The BBC Trust chairman Lord Patten and his fellow trustees will meet tomorrow to plot the hunt for a new Director-General as doubts mount about the future of the BBC’s beleaguered regulatory body.

Lord Patten has said he wants to appoint a successor to George Entwistle within a “few weeks” and the vacancy is top of the agenda for the talks at the BBC Trust’s Great Portland Street offices in central London.

But Whitehall insiders said Downing Street’s support for Lord Patten is waning, after the Newsnight fiasco and the dispute over the £450,000 pay-off for Mr Entwistle, who served for only 54 days.

The trust’s meeting comes  after a string of senior media figures told The Independent that the BBC’s existing regulatory structure – with a management board headed by the Director-General and a separate chairman who headed the trust – must be reformed.

Former ITV chief executive Sir Charles Allen, now chairman of Capital Radio owner Global Radio, urged the BBC to “review the governance structure”.

Sir Charles said: “The BBC Trust is the regulator and its chair is not chair of the BBC. What the BBC needs is a strong chairman who could move quickly to support the Director-General until we knew what had gone wrong and then drive the changes required to put it right.”

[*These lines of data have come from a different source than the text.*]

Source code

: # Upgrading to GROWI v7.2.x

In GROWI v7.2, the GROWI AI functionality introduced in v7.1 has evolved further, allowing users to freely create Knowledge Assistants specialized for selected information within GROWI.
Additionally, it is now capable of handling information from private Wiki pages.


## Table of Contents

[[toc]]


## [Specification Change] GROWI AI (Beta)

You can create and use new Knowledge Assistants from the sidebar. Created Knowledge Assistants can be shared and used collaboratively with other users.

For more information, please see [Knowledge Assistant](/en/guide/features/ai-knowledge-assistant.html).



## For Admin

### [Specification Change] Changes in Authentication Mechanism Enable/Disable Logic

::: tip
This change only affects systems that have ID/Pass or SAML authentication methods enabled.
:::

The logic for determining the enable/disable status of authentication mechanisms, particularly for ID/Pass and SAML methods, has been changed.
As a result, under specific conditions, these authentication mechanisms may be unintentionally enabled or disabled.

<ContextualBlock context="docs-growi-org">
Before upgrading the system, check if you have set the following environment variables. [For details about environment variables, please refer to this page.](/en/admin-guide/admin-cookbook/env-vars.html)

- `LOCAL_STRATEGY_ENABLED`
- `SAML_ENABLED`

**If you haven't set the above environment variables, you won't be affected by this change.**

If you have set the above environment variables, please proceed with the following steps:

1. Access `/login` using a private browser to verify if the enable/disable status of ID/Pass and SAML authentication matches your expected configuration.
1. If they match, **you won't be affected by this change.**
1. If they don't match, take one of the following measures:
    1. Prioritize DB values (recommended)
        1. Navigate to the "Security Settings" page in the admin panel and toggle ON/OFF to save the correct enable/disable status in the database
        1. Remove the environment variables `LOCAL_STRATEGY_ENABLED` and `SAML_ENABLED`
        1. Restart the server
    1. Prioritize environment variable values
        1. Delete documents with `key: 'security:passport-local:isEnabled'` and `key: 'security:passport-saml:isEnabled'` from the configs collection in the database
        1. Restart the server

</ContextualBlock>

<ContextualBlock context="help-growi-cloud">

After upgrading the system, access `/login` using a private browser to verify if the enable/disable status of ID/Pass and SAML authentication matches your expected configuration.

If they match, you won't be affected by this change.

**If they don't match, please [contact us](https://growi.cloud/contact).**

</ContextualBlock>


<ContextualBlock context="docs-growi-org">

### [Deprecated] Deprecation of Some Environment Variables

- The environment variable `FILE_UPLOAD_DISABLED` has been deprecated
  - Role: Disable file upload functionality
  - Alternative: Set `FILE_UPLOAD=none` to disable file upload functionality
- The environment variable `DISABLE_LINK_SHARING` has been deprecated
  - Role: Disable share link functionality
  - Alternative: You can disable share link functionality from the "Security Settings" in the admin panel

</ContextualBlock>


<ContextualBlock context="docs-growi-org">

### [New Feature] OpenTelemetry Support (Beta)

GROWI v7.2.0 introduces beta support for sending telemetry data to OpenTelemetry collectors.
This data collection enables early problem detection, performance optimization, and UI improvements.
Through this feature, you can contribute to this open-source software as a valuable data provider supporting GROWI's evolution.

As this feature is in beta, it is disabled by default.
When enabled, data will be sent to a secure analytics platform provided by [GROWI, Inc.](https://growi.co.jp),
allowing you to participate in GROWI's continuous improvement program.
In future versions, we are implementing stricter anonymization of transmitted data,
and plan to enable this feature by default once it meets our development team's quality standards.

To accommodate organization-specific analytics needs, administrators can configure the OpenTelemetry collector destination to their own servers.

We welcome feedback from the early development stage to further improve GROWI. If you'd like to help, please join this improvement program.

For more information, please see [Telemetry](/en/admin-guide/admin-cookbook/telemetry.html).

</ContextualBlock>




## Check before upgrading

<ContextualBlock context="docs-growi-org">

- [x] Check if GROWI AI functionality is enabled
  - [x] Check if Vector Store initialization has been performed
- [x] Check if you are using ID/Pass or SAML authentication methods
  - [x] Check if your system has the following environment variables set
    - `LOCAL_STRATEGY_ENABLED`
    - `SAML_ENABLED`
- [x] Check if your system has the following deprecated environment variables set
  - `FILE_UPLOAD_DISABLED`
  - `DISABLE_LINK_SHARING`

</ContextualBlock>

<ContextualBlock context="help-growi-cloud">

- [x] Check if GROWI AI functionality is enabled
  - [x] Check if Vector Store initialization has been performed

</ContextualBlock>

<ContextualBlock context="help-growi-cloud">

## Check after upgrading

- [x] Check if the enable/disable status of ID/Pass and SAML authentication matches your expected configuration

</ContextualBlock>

The former ITV boss also urged the BBC to appoint a woman as Director-General. “He or, ideally, she needs to create a new vision for the BBC that is not only about chasing ratings and aping commercial competitors,” Sir Charles said.

There is speculation that the BBC could approach Dame Marjorie Scardino, departing chief executive of Financial Times owner Pearson, who will step down on 1 January.

City heavyweight Sir David Arculus, a non-executive director of Pearson and a former chairman of magazines group IPC, said: “The BBC is a great organisation let down by bad governance at board level. Let’s have a proper unitary board [rather than separate trust and management boards] with a new chairman.”

Sir David suggested Dame Fiona Reynolds, a BBC non-executive director and ex-National Trust boss, “would be ideal” as a replacement for Lord Patten.

Former Channel 4 chairman Luke Johnson said: “The Director-General needs to restore morale of staff and focus on delivering outstanding TV and radio programmes. She or he must have serious domain knowledge and excellent track record of inspirational leadership.

“The BBC’s mistakes have been exaggerated and we are in danger of severely damaging one of the very greatest British institutions. Whoever takes charge has an almost impossible job: but if they succeed, they will be a national hero.”

Several media-industry figures also called for the Director-General’s roles to be split, with a chief executive and a separate editor-in-chief. Even Lord Patten has admitted the Beeb needs a “thorough, radical, structural overhaul”.

Today’s meeting of the BBC trustees comes after they held emergency talks on Sunday with the acting Director-General Tim Davie after Mr Entwistle’s dramatic resignation on Saturday.

Headhunters Egon Zehnder, which advised on Mr Entwistle’s appointment for a controversial fee of £187,000, are advising the BBC Trust on an unpaid, informal basis.